YOUR OBJECTIVE >> From the data below, repeat exactly the lines from the line with "Add duobackboa docs" to the line with "restart if required", both included.

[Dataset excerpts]
+++

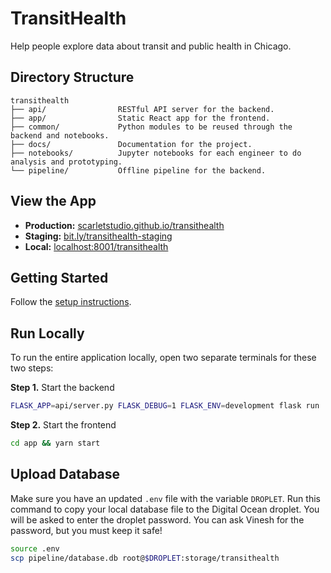 # TransitHealth

Help people explore data about transit and public health in Chicago.

## Directory Structure

```
transithealth
├── api/                RESTful API server for the backend.
├── app/                Static React app for the frontend.
├── common/             Python modules to be reused through the backend and notebooks.
├── docs/               Documentation for the project.
├── notebooks/          Jupyter notebooks for each engineer to do analysis and prototyping.
└── pipeline/           Offline pipeline for the backend.
```

## View the App

- **Production:** [scarletstudio.github.io/transithealth](https://scarletstudio.github.io/transithealth)
- **Staging:** [bit.ly/transithealth-staging](http://bit.ly/transithealth-staging)
- **Local:** [localhost:8001/transithealth](http://localhost:8001/transithealth)

## Getting Started

Follow the [setup instructions](docs/setup.md).

## Run Locally

To run the entire application locally, open two separate terminals for these two steps:

**Step 1.** Start the backend

```bash
FLASK_APP=api/server.py FLASK_DEBUG=1 FLASK_ENV=development flask run
```

**Step 2.** Start the frontend

```bash
cd app && yarn start
```

## Upload Database

Make sure you have an updated `.env` file with the variable `DROPLET`. Run this command to copy your local database file to the Digital Ocean droplet. You will be asked to enter the droplet password. You can ask Vinesh for the password, but you must keep it safe!

```bash
source .env
scp pipeline/database.db root@$DROPLET:storage/transithealth
```
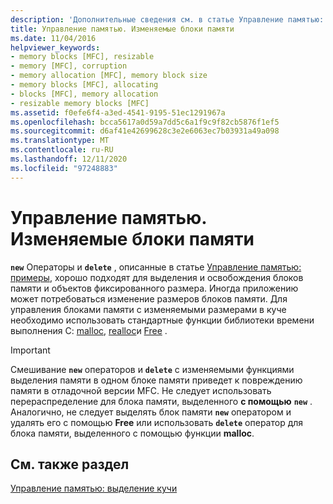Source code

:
 ```yaml
---
description: 'Дополнительные сведения см. в статье Управление памятью: изменяемые блоки памяти'
title: Управление памятью. Изменяемые блоки памяти
ms.date: 11/04/2016
helpviewer_keywords:
- memory blocks [MFC], resizable
- memory [MFC], corruption
- memory allocation [MFC], memory block size
- memory blocks [MFC], allocating
- blocks [MFC], memory allocation
- resizable memory blocks [MFC]
ms.assetid: f0efe6f4-a3ed-4541-9195-51ec1291967a
ms.openlocfilehash: bcca5617a0d59a7dd5c6a1f9c9f82cb5876f1ef5
ms.sourcegitcommit: d6af41e42699628c3e2e6063ec7b03931a49a098
ms.translationtype: MT
ms.contentlocale: ru-RU
ms.lasthandoff: 12/11/2020
ms.locfileid: "97248883"
---
```

# <a name="memory-management-resizable-memory-blocks"></a>Управление памятью. Изменяемые блоки памяти

**`new`** Операторы и **`delete`** , описанные в статье [Управление памятью: примеры](memory-management-examples.md), хорошо подходят для выделения и освобождения блоков памяти и объектов фиксированного размера. Иногда приложению может потребоваться изменение размеров блоков памяти. Для управления блоками памяти с изменяемыми размерами в куче необходимо использовать стандартные функции библиотеки времени выполнения C: [malloc](../c-runtime-library/reference/malloc.md), [realloc](../c-runtime-library/reference/realloc.md)и [Free](../c-runtime-library/reference/free.md) .

> [!IMPORTANT]
> Смешивание **`new`** операторов и **`delete`** с изменяемыми функциями выделения памяти в одном блоке памяти приведет к повреждению памяти в отладочной версии MFC. Не следует использовать перераспределение для блока памяти, выделенного **с помощью** **`new`** . Аналогично, не следует выделять блок памяти **`new`** оператором и удалять его с помощью **Free** или использовать **`delete`** оператор для блока памяти, выделенного с помощью функции **malloc**.

## <a name="see-also"></a>См. также раздел

[Управление памятью: выделение кучи](memory-management-heap-allocation.md)
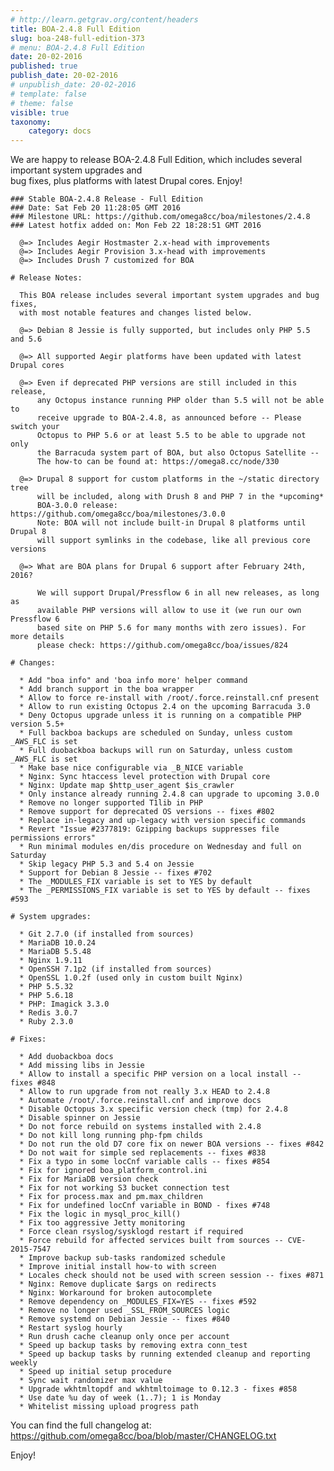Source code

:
 ```yaml
---
# http://learn.getgrav.org/content/headers
title: BOA-2.4.8 Full Edition
slug: boa-248-full-edition-373
# menu: BOA-2.4.8 Full Edition
date: 20-02-2016
published: true
publish_date: 20-02-2016
# unpublish_date: 20-02-2016
# template: false
# theme: false
visible: true
taxonomy:
    category: docs
---
```


 We are happy to release BOA-2.4.8 Full Edition, which includes several important system upgrades and  
 bug fixes, plus platforms with latest Drupal cores. Enjoy!

 
    ### Stable BOA-2.4.8 Release - Full Edition
    ### Date: Sat Feb 20 11:28:05 GMT 2016
    ### Milestone URL: https://github.com/omega8cc/boa/milestones/2.4.8
    ### Latest hotfix added on: Mon Feb 22 18:28:51 GMT 2016
    
      @=> Includes Aegir Hostmaster 2.x-head with improvements
      @=> Includes Aegir Provision 3.x-head with improvements
      @=> Includes Drush 7 customized for BOA
    
    # Release Notes:
    
      This BOA release includes several important system upgrades and bug fixes,
      with most notable features and changes listed below.
    
      @=> Debian 8 Jessie is fully supported, but includes only PHP 5.5 and 5.6
    
      @=> All supported Aegir platforms have been updated with latest Drupal cores
    
      @=> Even if deprecated PHP versions are still included in this release,
          any Octopus instance running PHP older than 5.5 will not be able to
          receive upgrade to BOA-2.4.8, as announced before -- Please switch your
          Octopus to PHP 5.6 or at least 5.5 to be able to upgrade not only
          the Barracuda system part of BOA, but also Octopus Satellite --
          The how-to can be found at: https://omega8.cc/node/330
    
      @=> Drupal 8 support for custom platforms in the ~/static directory tree
          will be included, along with Drush 8 and PHP 7 in the *upcoming*
          BOA-3.0.0 release: https://github.com/omega8cc/boa/milestones/3.0.0
          Note: BOA will not include built-in Drupal 8 platforms until Drupal 8
          will support symlinks in the codebase, like all previous core versions
    
      @=> What are BOA plans for Drupal 6 support after February 24th, 2016?
    
          We will support Drupal/Pressflow 6 in all new releases, as long as
          available PHP versions will allow to use it (we run our own Pressflow 6
          based site on PHP 5.6 for many months with zero issues). For more details
          please check: https://github.com/omega8cc/boa/issues/824
    
    # Changes:
    
      * Add "boa info" and 'boa info more' helper command
      * Add branch support in the boa wrapper
      * Allow to force re-install with /root/.force.reinstall.cnf present
      * Allow to run existing Octopus 2.4 on the upcoming Barracuda 3.0
      * Deny Octopus upgrade unless it is running on a compatible PHP version 5.5+
      * Full backboa backups are scheduled on Sunday, unless custom _AWS_FLC is set
      * Full duobackboa backups will run on Saturday, unless custom _AWS_FLC is set
      * Make base nice configurable via _B_NICE variable
      * Nginx: Sync htaccess level protection with Drupal core
      * Nginx: Update map $http_user_agent $is_crawler
      * Only instance already running 2.4.8 can upgrade to upcoming 3.0.0
      * Remove no longer supported T1lib in PHP
      * Remove support for deprecated OS versions -- fixes #802
      * Replace in-legacy and up-legacy with version specific commands
      * Revert "Issue #2377819: Gzipping backups suppresses file permissions errors"
      * Run minimal modules en/dis procedure on Wednesday and full on Saturday
      * Skip legacy PHP 5.3 and 5.4 on Jessie
      * Support for Debian 8 Jessie -- fixes #702
      * The _MODULES_FIX variable is set to YES by default
      * The _PERMISSIONS_FIX variable is set to YES by default -- fixes #593
    
    # System upgrades:
    
      * Git 2.7.0 (if installed from sources)
      * MariaDB 10.0.24
      * MariaDB 5.5.48
      * Nginx 1.9.11
      * OpenSSH 7.1p2 (if installed from sources)
      * OpenSSL 1.0.2f (used only in custom built Nginx)
      * PHP 5.5.32
      * PHP 5.6.18
      * PHP: Imagick 3.3.0
      * Redis 3.0.7
      * Ruby 2.3.0
    
    # Fixes:
    
      * Add duobackboa docs
      * Add missing libs in Jessie
      * Allow to install a specific PHP version on a local install -- fixes #848
      * Allow to run upgrade from not really 3.x HEAD to 2.4.8
      * Automate /root/.force.reinstall.cnf and improve docs
      * Disable Octopus 3.x specific version check (tmp) for 2.4.8
      * Disable spinner on Jessie
      * Do not force rebuild on systems installed with 2.4.8
      * Do not kill long running php-fpm childs
      * Do not run the old D7 core fix on newer BOA versions -- fixes #842
      * Do not wait for simple sed replacements -- fixes #838
      * Fix a typo in some locCnf variable calls -- fixes #854
      * Fix for ignored boa_platform_control.ini
      * Fix for MariaDB version check
      * Fix for not working S3 bucket connection test
      * Fix for process.max and pm.max_children
      * Fix for undefined locCnf variable in BOND - fixes #748
      * Fix the logic in mysql_proc_kill()
      * Fix too aggressive Jetty monitoring
      * Force clean rsyslog/sysklogd restart if required
      * Force rebuild for affected services built from sources -- CVE-2015-7547
      * Improve backup sub-tasks randomized schedule
      * Improve initial install how-to with screen
      * Locales check should not be used with screen session -- fixes #871
      * Nginx: Remove duplicate $args on redirects
      * Nginx: Workaround for broken autocomplete
      * Remove dependency on _MODULES_FIX=YES -- fixes #592
      * Remove no longer used _SSL_FROM_SOURCES logic
      * Remove systemd on Debian Jessie -- fixes #840
      * Restart syslog hourly
      * Run drush cache cleanup only once per account
      * Speed up backup tasks by removing extra conn_test
      * Speed up backup tasks by running extended cleanup and reporting weekly
      * Speed up initial setup procedure
      * Sync wait randomizer max value
      * Upgrade wkhtmltopdf and wkhtmltoimage to 0.12.3 - fixes #858
      * Use date %u day of week (1..7); 1 is Monday
      * Whitelist missing upload progress path


 You can find the full changelog at: https://github.com/omega8cc/boa/blob/master/CHANGELOG.txt

Enjoy!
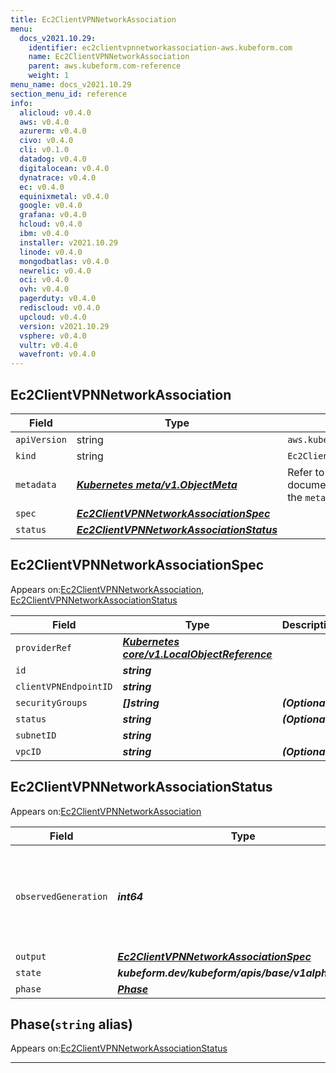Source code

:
 ```yaml
---
title: Ec2ClientVPNNetworkAssociation
menu:
  docs_v2021.10.29:
    identifier: ec2clientvpnnetworkassociation-aws.kubeform.com
    name: Ec2ClientVPNNetworkAssociation
    parent: aws.kubeform.com-reference
    weight: 1
menu_name: docs_v2021.10.29
section_menu_id: reference
info:
  alicloud: v0.4.0
  aws: v0.4.0
  azurerm: v0.4.0
  civo: v0.4.0
  cli: v0.1.0
  datadog: v0.4.0
  digitalocean: v0.4.0
  dynatrace: v0.4.0
  ec: v0.4.0
  equinixmetal: v0.4.0
  google: v0.4.0
  grafana: v0.4.0
  hcloud: v0.4.0
  ibm: v0.4.0
  installer: v2021.10.29
  linode: v0.4.0
  mongodbatlas: v0.4.0
  newrelic: v0.4.0
  oci: v0.4.0
  ovh: v0.4.0
  pagerduty: v0.4.0
  rediscloud: v0.4.0
  upcloud: v0.4.0
  version: v2021.10.29
  vsphere: v0.4.0
  vultr: v0.4.0
  wavefront: v0.4.0
---
```


## Ec2ClientVPNNetworkAssociation
| Field | Type | Description |
| ------ | ----- | ----------- |
| `apiVersion` | string | `aws.kubeform.com/v1alpha1` |
|    `kind` | string | `Ec2ClientVPNNetworkAssociation` |
| `metadata` | ***[Kubernetes meta/v1.ObjectMeta](https://v1-18.docs.kubernetes.io/docs/reference/generated/kubernetes-api/v1.18/#objectmeta-v1-meta)***|Refer to the Kubernetes API documentation for the fields of the `metadata` field.|
| `spec` | ***[Ec2ClientVPNNetworkAssociationSpec](#ec2clientvpnnetworkassociationspec)***||
| `status` | ***[Ec2ClientVPNNetworkAssociationStatus](#ec2clientvpnnetworkassociationstatus)***||
## Ec2ClientVPNNetworkAssociationSpec

Appears on:[Ec2ClientVPNNetworkAssociation](#ec2clientvpnnetworkassociation), [Ec2ClientVPNNetworkAssociationStatus](#ec2clientvpnnetworkassociationstatus)

| Field | Type | Description |
| ------ | ----- | ----------- |
| `providerRef` | ***[Kubernetes core/v1.LocalObjectReference](https://v1-18.docs.kubernetes.io/docs/reference/generated/kubernetes-api/v1.18/#localobjectreference-v1-core)***||
| `id` | ***string***||
| `clientVPNEndpointID` | ***string***||
| `securityGroups` | ***[]string***| ***(Optional)*** |
| `status` | ***string***| ***(Optional)*** |
| `subnetID` | ***string***||
| `vpcID` | ***string***| ***(Optional)*** |
## Ec2ClientVPNNetworkAssociationStatus

Appears on:[Ec2ClientVPNNetworkAssociation](#ec2clientvpnnetworkassociation)

| Field | Type | Description |
| ------ | ----- | ----------- |
| `observedGeneration` | ***int64***| ***(Optional)*** Resource generation, which is updated on mutation by the API Server.|
| `output` | ***[Ec2ClientVPNNetworkAssociationSpec](#ec2clientvpnnetworkassociationspec)***| ***(Optional)*** |
| `state` | ***kubeform.dev/kubeform/apis/base/v1alpha1.State***| ***(Optional)*** |
| `phase` | ***[Phase](#phase)***| ***(Optional)*** |
## Phase(`string` alias)

Appears on:[Ec2ClientVPNNetworkAssociationStatus](#ec2clientvpnnetworkassociationstatus)

---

+++

ANSWER BOX >>
      * Add duobackboa docs
      * Add missing libs in Jessie
      * Allow to install a specific PHP version on a local install -- fixes #848
      * Allow to run upgrade from not really 3.x HEAD to 2.4.8
      * Automate /root/.force.reinstall.cnf and improve docs
      * Disable Octopus 3.x specific version check (tmp) for 2.4.8
      * Disable spinner on Jessie
      * Do not force rebuild on systems installed with 2.4.8
      * Do not kill long running php-fpm childs
      * Do not run the old D7 core fix on newer BOA versions -- fixes #842
      * Do not wait for simple sed replacements -- fixes #838
      * Fix a typo in some locCnf variable calls -- fixes #854
      * Fix for ignored boa_platform_control.ini
      * Fix for MariaDB version check
      * Fix for not working S3 bucket connection test
      * Fix for process.max and pm.max_children
      * Fix for undefined locCnf variable in BOND - fixes #748
      * Fix the logic in mysql_proc_kill()
      * Fix too aggressive Jetty monitoring
      * Force clean rsyslog/sysklogd restart if required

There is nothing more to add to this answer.